Total Number of Numerical Chars
315


The next step is taking out characters or unspoken text from our speeches/lyrics. This includes text between square brackets [Used for what goes on in songs, like "[__ singer:]"], number characters, newlines and special characters (besides apostrophes). Notice that I start off replacing all of these with a space. This is to make sure words don't get joined if there's something like a newline of backslash between them.

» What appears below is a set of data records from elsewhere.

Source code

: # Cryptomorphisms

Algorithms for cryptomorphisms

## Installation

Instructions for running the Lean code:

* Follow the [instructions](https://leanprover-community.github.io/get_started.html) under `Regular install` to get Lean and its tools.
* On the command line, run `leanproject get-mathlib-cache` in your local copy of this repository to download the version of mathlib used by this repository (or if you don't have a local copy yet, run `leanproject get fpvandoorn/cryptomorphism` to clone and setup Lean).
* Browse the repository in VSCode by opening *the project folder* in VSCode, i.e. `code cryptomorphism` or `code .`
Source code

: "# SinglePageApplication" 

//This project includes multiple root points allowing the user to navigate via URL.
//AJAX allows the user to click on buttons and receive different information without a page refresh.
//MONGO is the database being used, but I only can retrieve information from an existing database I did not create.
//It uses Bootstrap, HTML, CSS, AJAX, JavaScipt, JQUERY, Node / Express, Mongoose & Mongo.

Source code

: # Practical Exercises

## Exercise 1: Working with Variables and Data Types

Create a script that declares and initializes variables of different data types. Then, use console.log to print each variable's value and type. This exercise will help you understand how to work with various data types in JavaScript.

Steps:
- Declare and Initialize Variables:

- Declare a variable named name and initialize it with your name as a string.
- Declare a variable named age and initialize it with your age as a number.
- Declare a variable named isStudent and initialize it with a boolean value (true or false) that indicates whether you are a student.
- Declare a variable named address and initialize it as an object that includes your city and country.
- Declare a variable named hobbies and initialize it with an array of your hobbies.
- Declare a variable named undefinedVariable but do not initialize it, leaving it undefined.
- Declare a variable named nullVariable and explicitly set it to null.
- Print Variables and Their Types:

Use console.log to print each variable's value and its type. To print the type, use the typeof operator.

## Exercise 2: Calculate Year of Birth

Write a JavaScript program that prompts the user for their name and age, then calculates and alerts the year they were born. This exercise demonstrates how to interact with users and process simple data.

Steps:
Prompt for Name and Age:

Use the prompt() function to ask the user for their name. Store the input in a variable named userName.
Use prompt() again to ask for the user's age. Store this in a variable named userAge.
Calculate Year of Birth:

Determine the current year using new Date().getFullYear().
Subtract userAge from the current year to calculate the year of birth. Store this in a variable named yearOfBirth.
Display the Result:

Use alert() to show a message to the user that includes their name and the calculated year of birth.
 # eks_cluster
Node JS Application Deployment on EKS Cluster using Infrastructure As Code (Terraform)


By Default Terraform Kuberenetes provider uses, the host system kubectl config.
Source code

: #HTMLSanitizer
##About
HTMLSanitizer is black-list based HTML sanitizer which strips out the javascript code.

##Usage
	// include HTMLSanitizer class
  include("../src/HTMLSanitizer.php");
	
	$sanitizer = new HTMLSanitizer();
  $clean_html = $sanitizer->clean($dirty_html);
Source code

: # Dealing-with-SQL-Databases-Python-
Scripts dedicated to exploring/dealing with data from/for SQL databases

After all that, I replace contiguous/multiple spaces with a single space.

In [6]:
# example strings
ex_str1 = '[Speaker clears throat]\nThis is an example of what a corpus might look like.'
ex_str2 = 'Using "\r\n" is the standard newline for Windows. \n is used for Linux and Macs. \r is seen for old Macs.'
ex_str3 = "@#$ Let $me a*dd 9te0xt with cha^rs we don't want to keep"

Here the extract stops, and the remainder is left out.